*EXERCISE*: Where does the word "dirk" occur in the material? Copy each line that has it.

*INPUT FOR THIS TASK*:

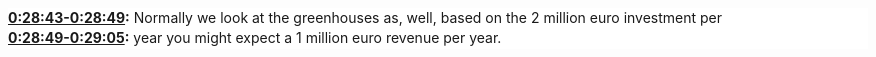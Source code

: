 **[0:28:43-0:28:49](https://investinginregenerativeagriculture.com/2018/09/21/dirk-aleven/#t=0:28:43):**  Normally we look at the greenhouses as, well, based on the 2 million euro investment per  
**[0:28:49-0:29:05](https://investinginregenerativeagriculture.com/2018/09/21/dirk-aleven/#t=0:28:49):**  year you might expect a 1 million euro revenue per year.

--

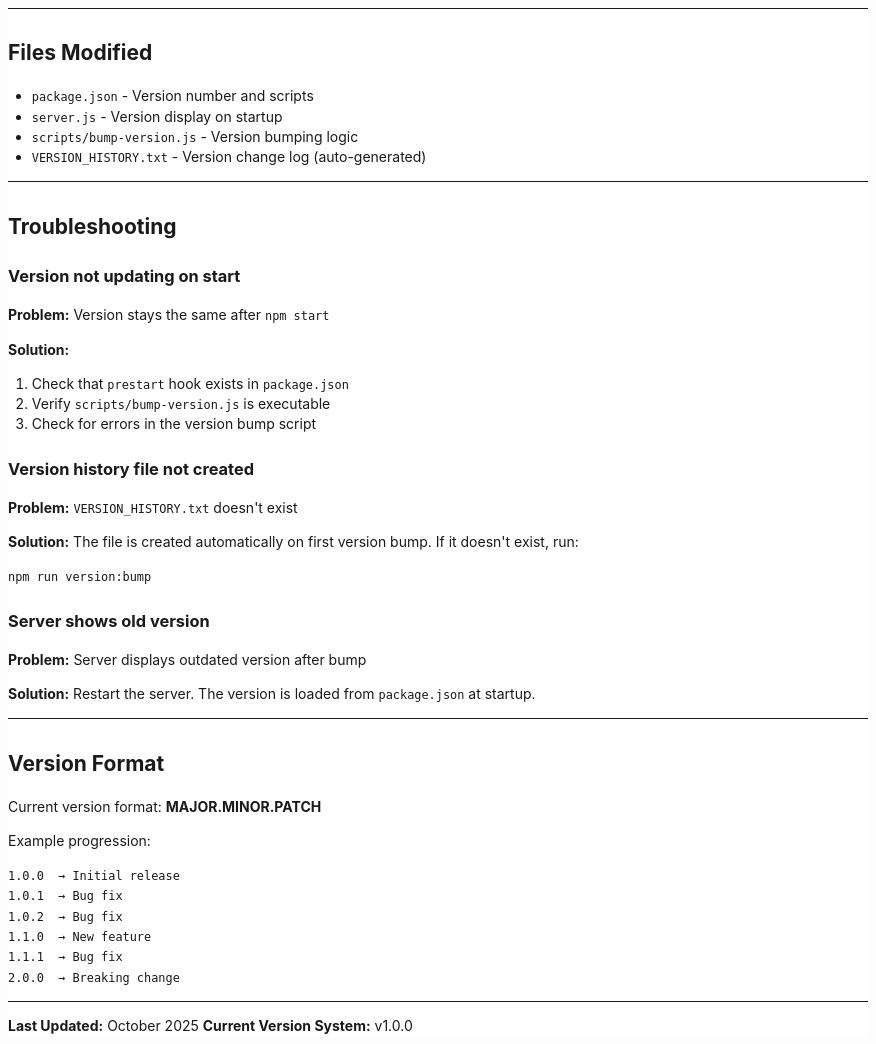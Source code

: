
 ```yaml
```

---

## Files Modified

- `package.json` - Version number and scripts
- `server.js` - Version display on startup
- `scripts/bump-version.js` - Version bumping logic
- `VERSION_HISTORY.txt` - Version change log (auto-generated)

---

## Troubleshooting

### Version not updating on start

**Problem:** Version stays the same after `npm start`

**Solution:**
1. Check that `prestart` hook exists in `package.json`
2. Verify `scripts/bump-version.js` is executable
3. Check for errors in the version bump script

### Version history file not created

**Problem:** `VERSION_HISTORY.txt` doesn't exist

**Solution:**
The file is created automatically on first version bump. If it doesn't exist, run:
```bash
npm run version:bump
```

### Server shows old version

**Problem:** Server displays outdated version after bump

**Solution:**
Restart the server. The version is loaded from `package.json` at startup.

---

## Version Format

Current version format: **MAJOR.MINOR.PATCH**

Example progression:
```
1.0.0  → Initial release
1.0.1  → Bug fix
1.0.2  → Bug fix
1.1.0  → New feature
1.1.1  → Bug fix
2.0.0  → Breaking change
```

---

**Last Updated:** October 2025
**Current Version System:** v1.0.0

*SOLUTION*:
: **[0:28:43-0:28:49](https://investinginregenerativeagriculture.com/2018/09/21/dirk-aleven/#t=0:28:43):**  Normally we look at the greenhouses as, well, based on the 2 million euro investment per  
**[0:28:49-0:29:05](https://investinginregenerativeagriculture.com/2018/09/21/dirk-aleven/#t=0:28:49):**  year you might expect a 1 million euro revenue per year.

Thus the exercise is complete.